*Assignment*
Write out the entries below once more, exactly, with the pictures left out.
(Data records begins)
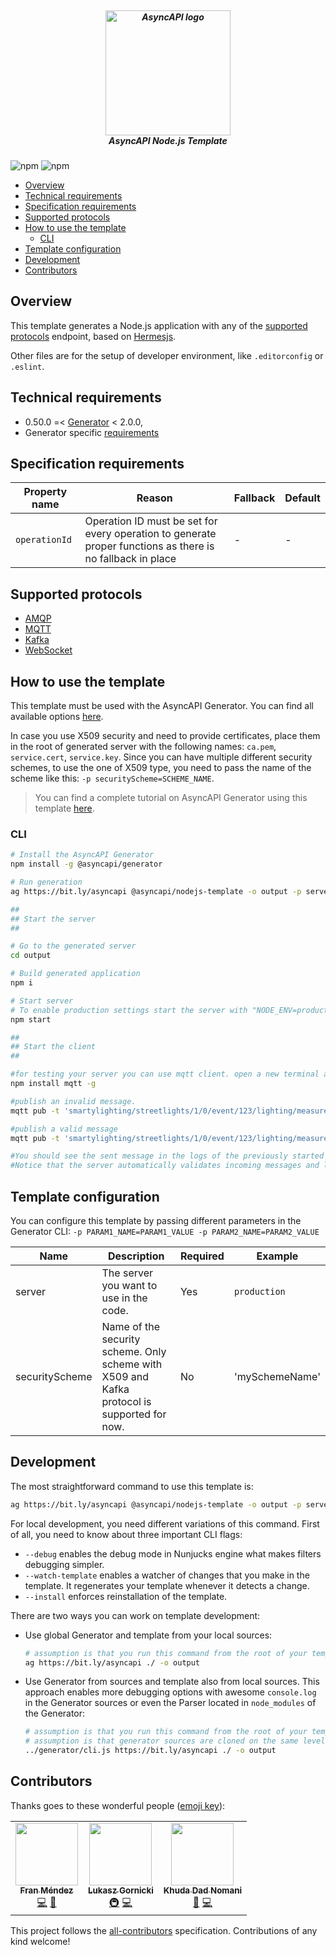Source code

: <h5 align="center">
  <br>
  <a href="https://www.asyncapi.org"><img src="https://github.com/asyncapi/parser-nodejs/raw/master/assets/logo.png" alt="AsyncAPI logo" width="200"></a>
  <br>
  AsyncAPI Node.js Template
</h5>

![npm](https://img.shields.io/npm/v/@asyncapi/nodejs-template?style=for-the-badge) ![npm](https://img.shields.io/npm/dt/@asyncapi/nodejs-template?style=for-the-badge)

<!-- toc is generated with GitHub Actions do not remove toc markers -->

<!-- toc -->

- [Overview](#overview)
- [Technical requirements](#technical-requirements)
- [Specification requirements](#specification-requirements)
- [Supported protocols](#supported-protocols)
- [How to use the template](#how-to-use-the-template)
  * [CLI](#cli)
- [Template configuration](#template-configuration)
- [Development](#development)
- [Contributors](#contributors)

<!-- tocstop -->

## Overview

This template generates a Node.js application with any of the [supported protocols](#supported-protocols) endpoint, based on [Hermesjs](https://github.com/hitchhq/hermes).

Other files are for the setup of developer environment, like `.editorconfig` or `.eslint`.

## Technical requirements

- 0.50.0 =< [Generator](https://github.com/asyncapi/generator/) < 2.0.0,
- Generator specific [requirements](https://github.com/asyncapi/generator/#requirements)


## Specification requirements

Property name | Reason | Fallback | Default
---|---|---|---
`operationId` | Operation ID must be set for every operation to generate proper functions as there is no fallback in place | - | -


## Supported protocols

* [AMQP](https://en.wikipedia.org/wiki/Advanced_Message_Queuing_Protocol)
* [MQTT](https://en.wikipedia.org/wiki/MQTT)
* [Kafka](https://en.wikipedia.org/wiki/Apache_Kafka)
* [WebSocket](https://en.wikipedia.org/wiki/WebSocket)

## How to use the template

This template must be used with the AsyncAPI Generator. You can find all available options [here](https://github.com/asyncapi/generator/).

In case you use X509 security and need to provide certificates, place them in the root of generated server with the following names: `ca.pem`, `service.cert`, `service.key`. Since you can have multiple different security schemes, to use the one of X509 type, you need to pass the name of the scheme like this: `-p securityScheme=SCHEME_NAME`.

> You can find a complete tutorial on AsyncAPI Generator using this template [here](https://www.asyncapi.com/docs/tutorials/streetlights). 

### CLI

```bash
# Install the AsyncAPI Generator
npm install -g @asyncapi/generator

# Run generation
ag https://bit.ly/asyncapi @asyncapi/nodejs-template -o output -p server=production

##
## Start the server 
##

# Go to the generated server
cd output

# Build generated application
npm i

# Start server
# To enable production settings start the server with "NODE_ENV=production npm start"
npm start

##
## Start the client 
##

#for testing your server you can use mqtt client. open a new terminal and install it using:
npm install mqtt -g

#publish an invalid message.
mqtt pub -t 'smartylighting/streetlights/1/0/event/123/lighting/measured' -h 'test.mosquitto.org' -m '{"id": 1, "lumens": "3", "sentAt": "2017-06-07T12:34:32.000Z"}'

#publish a valid message
mqtt pub -t 'smartylighting/streetlights/1/0/event/123/lighting/measured' -h 'test.mosquitto.org' -m '{"id": 1, "lumens": 3, "sentAt": "2017-06-07T12:34:32.000Z"}'

#You should see the sent message in the logs of the previously started server.
#Notice that the server automatically validates incoming messages and logs out validation errors
```

## Template configuration

You can configure this template by passing different parameters in the Generator CLI: `-p PARAM1_NAME=PARAM1_VALUE -p PARAM2_NAME=PARAM2_VALUE`

|Name|Description|Required|Example|
|---|---|---|---|
|server|The server you want to use in the code.|Yes|`production`|
|securityScheme|Name of the security scheme. Only scheme with X509 and Kafka protocol is supported for now.|No|'mySchemeName'|

## Development

The most straightforward command to use this template is:
```bash
ag https://bit.ly/asyncapi @asyncapi/nodejs-template -o output -p server=production
```

For local development, you need different variations of this command. First of all, you need to know about three important CLI flags:
- `--debug` enables the debug mode in Nunjucks engine what makes filters debugging simpler.
- `--watch-template` enables a watcher of changes that you make in the template. It regenerates your template whenever it detects a change.
- `--install` enforces reinstallation of the template.


There are two ways you can work on template development:
- Use global Generator and template from your local sources:
  ```bash
  # assumption is that you run this command from the root of your template
  ag https://bit.ly/asyncapi ./ -o output
  ```
- Use Generator from sources and template also from local sources. This approach enables more debugging options with awesome `console.log` in the Generator sources or even the Parser located in `node_modules` of the Generator:
  ```bash
  # assumption is that you run this command from the root of your template
  # assumption is that generator sources are cloned on the same level as the template
  ../generator/cli.js https://bit.ly/asyncapi ./ -o output
  ```


## Contributors

Thanks goes to these wonderful people ([emoji key](https://allcontributors.org/docs/en/emoji-key)):

<!-- ALL-CONTRIBUTORS-LIST:START - Do not remove or modify this section -->
<!-- prettier-ignore-start -->
<!-- markdownlint-disable -->
<table>
  <tr>
    <td align="center"><a href="http://www.fmvilas.com/"><img src="https://avatars.githubusercontent.com/u/242119?v=4?s=100" width="100px;" alt=""/><br /><sub><b>Fran Méndez</b></sub></a><br /><a href="https://github.com/asyncapi/nodejs-template/commits?author=fmvilas" title="Code">💻</a> <a href="#ideas-fmvilas" title="Ideas, Planning, & Feedback">🤔</a></td>
    <td align="center"><a href="https://dev.to/derberg"><img src="https://avatars.githubusercontent.com/u/6995927?v=4?s=100" width="100px;" alt=""/><br /><sub><b>Lukasz Gornicki</b></sub></a><br /><a href="#infra-derberg" title="Infrastructure (Hosting, Build-Tools, etc)">🚇</a> <a href="https://github.com/asyncapi/nodejs-template/commits?author=derberg" title="Code">💻</a></td>
    <td align="center"><a href="https://github.com/KhudaDad414"><img src="https://avatars.githubusercontent.com/u/32505158?v=4?s=100" width="100px;" alt=""/><br /><sub><b>Khuda Dad Nomani</b></sub></a><br /><a href="https://github.com/asyncapi/nodejs-template/commits?author=KhudaDad414" title="Documentation">📖</a> <a href="https://github.com/asyncapi/nodejs-template/commits?author=KhudaDad414" title="Code">💻</a></td>
  </tr>
</table>

<!-- markdownlint-restore -->
<!-- prettier-ignore-end -->

<!-- ALL-CONTRIBUTORS-LIST:END -->

This project follows the [all-contributors](https://github.com/all-contributors/all-contributors) specification. Contributions of any kind welcome!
(Data records ends)
*Response for this exercise*
Source code

: <h5 align="center">
  <br>
  <a href="https://www.asyncapi.org"><img src="https://github.com/asyncapi/parser-nodejs/raw/master/assets/logo.png" alt="AsyncAPI logo" width="200"></a>
  <br>
  AsyncAPI Node.js Template
</h5>

![npm](https://img.shields.io/npm/v/@asyncapi/nodejs-template?style=for-the-badge) ![npm](https://img.shields.io/npm/dt/@asyncapi/nodejs-template?style=for-the-badge)

<!-- toc is generated with GitHub Actions do not remove toc markers -->

<!-- toc -->

- [Overview](#overview)
- [Technical requirements](#technical-requirements)
- [Specification requirements](#specification-requirements)
- [Supported protocols](#supported-protocols)
- [How to use the template](#how-to-use-the-template)
  * [CLI](#cli)
- [Template configuration](#template-configuration)
- [Development](#development)
- [Contributors](#contributors)

<!-- tocstop -->

## Overview

This template generates a Node.js application with any of the [supported protocols](#supported-protocols) endpoint, based on [Hermesjs](https://github.com/hitchhq/hermes).

Other files are for the setup of developer environment, like `.editorconfig` or `.eslint`.

## Technical requirements

- 0.50.0 =< [Generator](https://github.com/asyncapi/generator/) < 2.0.0,
- Generator specific [requirements](https://github.com/asyncapi/generator/#requirements)


## Specification requirements

Property name | Reason | Fallback | Default
---|---|---|---
`operationId` | Operation ID must be set for every operation to generate proper functions as there is no fallback in place | - | -


## Supported protocols

* [AMQP](https://en.wikipedia.org/wiki/Advanced_Message_Queuing_Protocol)
* [MQTT](https://en.wikipedia.org/wiki/MQTT)
* [Kafka](https://en.wikipedia.org/wiki/Apache_Kafka)
* [WebSocket](https://en.wikipedia.org/wiki/WebSocket)

## How to use the template

This template must be used with the AsyncAPI Generator. You can find all available options [here](https://github.com/asyncapi/generator/).

In case you use X509 security and need to provide certificates, place them in the root of generated server with the following names: `ca.pem`, `service.cert`, `service.key`. Since you can have multiple different security schemes, to use the one of X509 type, you need to pass the name of the scheme like this: `-p securityScheme=SCHEME_NAME`.

> You can find a complete tutorial on AsyncAPI Generator using this template [here](https://www.asyncapi.com/docs/tutorials/streetlights). 

### CLI

```bash
# Install the AsyncAPI Generator
npm install -g @asyncapi/generator

# Run generation
ag https://bit.ly/asyncapi @asyncapi/nodejs-template -o output -p server=production

##
## Start the server 
##

# Go to the generated server
cd output

# Build generated application
npm i

# Start server
# To enable production settings start the server with "NODE_ENV=production npm start"
npm start

##
## Start the client 
##

#for testing your server you can use mqtt client. open a new terminal and install it using:
npm install mqtt -g

#publish an invalid message.
mqtt pub -t 'smartylighting/streetlights/1/0/event/123/lighting/measured' -h 'test.mosquitto.org' -m '{"id": 1, "lumens": "3", "sentAt": "2017-06-07T12:34:32.000Z"}'

#publish a valid message
mqtt pub -t 'smartylighting/streetlights/1/0/event/123/lighting/measured' -h 'test.mosquitto.org' -m '{"id": 1, "lumens": 3, "sentAt": "2017-06-07T12:34:32.000Z"}'

#You should see the sent message in the logs of the previously started server.
#Notice that the server automatically validates incoming messages and logs out validation errors
```

## Template configuration

You can configure this template by passing different parameters in the Generator CLI: `-p PARAM1_NAME=PARAM1_VALUE -p PARAM2_NAME=PARAM2_VALUE`

|Name|Description|Required|Example|
|---|---|---|---|
|server|The server you want to use in the code.|Yes|`production`|
|securityScheme|Name of the security scheme. Only scheme with X509 and Kafka protocol is supported for now.|No|'mySchemeName'|

## Development

The most straightforward command to use this template is:
```bash
ag https://bit.ly/asyncapi @asyncapi/nodejs-template -o output -p server=production
```

For local development, you need different variations of this command. First of all, you need to know about three important CLI flags:
- `--debug` enables the debug mode in Nunjucks engine what makes filters debugging simpler.
- `--watch-template` enables a watcher of changes that you make in the template. It regenerates your template whenever it detects a change.
- `--install` enforces reinstallation of the template.


There are two ways you can work on template development:
- Use global Generator and template from your local sources:
  ```bash
  # assumption is that you run this command from the root of your template
  ag https://bit.ly/asyncapi ./ -o output
  ```
- Use Generator from sources and template also from local sources. This approach enables more debugging options with awesome `console.log` in the Generator sources or even the Parser located in `node_modules` of the Generator:
  ```bash
  # assumption is that you run this command from the root of your template
  # assumption is that generator sources are cloned on the same level as the template
  ../generator/cli.js https://bit.ly/asyncapi ./ -o output
  ```


## Contributors

Thanks goes to these wonderful people ([emoji key](https://allcontributors.org/docs/en/emoji-key)):

<!-- ALL-CONTRIBUTORS-LIST:START - Do not remove or modify this section -->
<!-- prettier-ignore-start -->
<!-- markdownlint-disable -->
<table>
  <tr>
    <td align="center"><a href="http://www.fmvilas.com/"><img src="https://avatars.githubusercontent.com/u/242119?v=4?s=100" width="100px;" alt=""/><br /><sub><b>Fran Méndez</b></sub></a><br /><a href="https://github.com/asyncapi/nodejs-template/commits?author=fmvilas" title="Code">💻</a> <a href="#ideas-fmvilas" title="Ideas, Planning, & Feedback">🤔</a></td>
    <td align="center"><a href="https://dev.to/derberg"><img src="https://avatars.githubusercontent.com/u/6995927?v=4?s=100" width="100px;" alt=""/><br /><sub><b>Lukasz Gornicki</b></sub></a><br /><a href="#infra-derberg" title="Infrastructure (Hosting, Build-Tools, etc)">🚇</a> <a href="https://github.com/asyncapi/nodejs-template/commits?author=derberg" title="Code">💻</a></td>
    <td align="center"><a href="https://github.com/KhudaDad414"><img src="https://avatars.githubusercontent.com/u/32505158?v=4?s=100" width="100px;" alt=""/><br /><sub><b>Khuda Dad Nomani</b></sub></a><br /><a href="https://github.com/asyncapi/nodejs-template/commits?author=KhudaDad414" title="Documentation">📖</a> <a href="https://github.com/asyncapi/nodejs-template/commits?author=KhudaDad414" title="Code">💻</a></td>
  </tr>
</table>

<!-- markdownlint-restore -->
<!-- prettier-ignore-end -->

<!-- ALL-CONTRIBUTORS-LIST:END -->

This project follows the [all-contributors](https://github.com/all-contributors/all-contributors) specification. Contributions of any kind welcome!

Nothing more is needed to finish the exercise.